What you will do ▸ Copy the data below exactly, omitting any picture it contains.

——————————

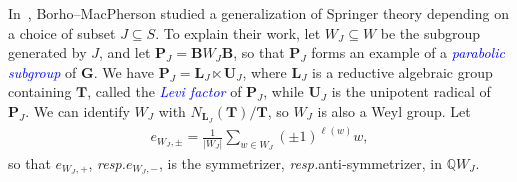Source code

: \documentclass[submission]{FPSAC2025}
\newcommand{\dfemph}[1]{\textcolor{blue}{\emph{#1}}}
\begin{document}

In~\cite{bm}, Borho--MacPherson studied a generalization of Springer theory depending on a choice of subset $J \subseteq S$.
To explain their work, let $W_J \subseteq W$ be the subgroup generated by $J$, and let $\mathbf{P}_J = \mathbf{B}W_J\mathbf{B}$, so that $\mathbf{P}_J$ forms an example of a \dfemph{parabolic subgroup} of $\mathbf{G}$.
We have $\mathbf{P}_J = \mathbf{L}_J \ltimes \mathbf{U}_J$, where $\mathbf{L}_J$ is a reductive algebraic group containing $\mathbf{T}$, called the \dfemph{Levi factor} of $\mathbf{P}_J$, while $\mathbf{U}_J$ is the unipotent radical of $\mathbf{P}_J$.
We can identify $W_J$ with $N_{\mathbf{L}_J}(\mathbf{T})/\mathbf{T}$, so $W_J$ is also a Weyl group.
Let
\begin{align}
e_{W_J, \pm} = \frac{1}{|W_J|} \sum_{w \in W_J} {(\pm 1)^{\ell(w)}} w,
\end{align}
so that $e_{W_J, +}$, \emph{resp.}\@ $e_{W_J, -}$, is the symmetrizer, \emph{resp.}\@ anti-symmetrizer, in $\mathbb{Q}W_J$.
\end{document}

——————————

Written response ▸
Source code

: \documentclass[submission]{FPSAC2025}
\newcommand{\dfemph}[1]{\textcolor{blue}{\emph{#1}}}
\begin{document}

In~\cite{bm}, Borho--MacPherson studied a generalization of Springer theory depending on a choice of subset $J \subseteq S$.
To explain their work, let $W_J \subseteq W$ be the subgroup generated by $J$, and let $\mathbf{P}_J = \mathbf{B}W_J\mathbf{B}$, so that $\mathbf{P}_J$ forms an example of a \dfemph{parabolic subgroup} of $\mathbf{G}$.
We have $\mathbf{P}_J = \mathbf{L}_J \ltimes \mathbf{U}_J$, where $\mathbf{L}_J$ is a reductive algebraic group containing $\mathbf{T}$, called the \dfemph{Levi factor} of $\mathbf{P}_J$, while $\mathbf{U}_J$ is the unipotent radical of $\mathbf{P}_J$.
We can identify $W_J$ with $N_{\mathbf{L}_J}(\mathbf{T})/\mathbf{T}$, so $W_J$ is also a Weyl group.
Let
\begin{align}
e_{W_J, \pm} = \frac{1}{|W_J|} \sum_{w \in W_J} {(\pm 1)^{\ell(w)}} w,
\end{align}
so that $e_{W_J, +}$, \emph{resp.}\@ $e_{W_J, -}$, is the symmetrizer, \emph{resp.}\@ anti-symmetrizer, in $\mathbb{Q}W_J$.
\end{document}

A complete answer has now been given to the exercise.